Work to be completed:
Leaving pictures aside, restate exactly the lines of the data below, from the first one through the line that contains "doctor from Toulouse".

Material provided:
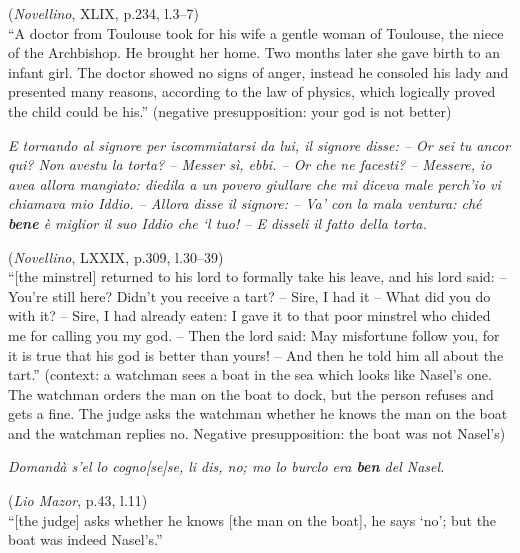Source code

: \documentclass[output=paper]{langsci/langscibook}
\begin{document}
        (\emph{Novellino}, XLIX, p.234, l.3--7)\\
        \enquote{A doctor from Toulouse took for his wife a gentle woman of Toulouse,
        the niece of the Archbishop. He brought her home. Two months later she
        gave birth to an infant girl. The doctor showed no signs of anger,
        instead he consoled his lady and presented many reasons, according to
    the law of physics, which logically proved the child could be his.}
	\z
\ex \label{ex:schifano:12.8}(negative presupposition: your god is not better)\\
    \begin{otherlanguage}{italian}\emph{E tornando al signore per iscommiatarsi da lui, il
            signore disse: – Or sei tu ancor qui? Non avestu la torta? – Messer
            sì, ebbi. – Or che ne facesti? – Messere, io avea allora mangiato:
            diedila a un povero giullare che mi diceva male perch’io vi
            chiamava mio Iddio. – Allora disse il signore: – Va’ con la mala
    ventura: ché \textbf{bene} è miglior il suo Iddio che ‘l tuo! – E disseli
    il fatto della torta.}\end{otherlanguage}\hfill
    (\emph{Novellino}, LXXIX, p.309, l.30--39)\\
    \enquote{[the minstrel] returned to his lord to formally take his leave,
    and his lord said: -- You’re still here? Didn’t you receive a tart?
    -- Sire, I had it -- What did you do with it? -- Sire, I had already
    eaten: I gave it to that poor minstrel who chided me for calling you my
    god. -- Then the lord said: May misfortune follow you, for it is true that
    his god is better than yours! -- And then he told him all about the tart.}
\ex \label{ex:schifano:12.9}
    (context: a watchman sees a boat in the sea which looks like Nasel’s one.
    The watchman orders the man on the boat to dock, but the person refuses and
    gets a fine. The judge asks the watchman whether he knows the man on the
    boat and the watchman replies no. Negative presupposition: the boat was not
    Nasel’s)\\
    \begin{otherlanguage}{italian}\emph{Domandà s’el lo cogno[se]se, li dis, no; mo lo burclo
    era \textbf{ben} del Nasel.}\end{otherlanguage}\hfill
	(\emph{Lio Mazor}, p.43, l.11)\\
    \enquote{[the judge] asks whether he knows [the man on the boat], he says
    \enquote*{no}; but the boat was indeed Nasel’s.}
\ex \label{ex:schifano:12.10}
\end{document}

Problem solution:
Source code

: \documentclass[output=paper]{langsci/langscibook}
\begin{document}
        (\emph{Novellino}, XLIX, p.234, l.3--7)\\
        \enquote{A doctor from Toulouse took for his wife a gentle woman of Toulouse,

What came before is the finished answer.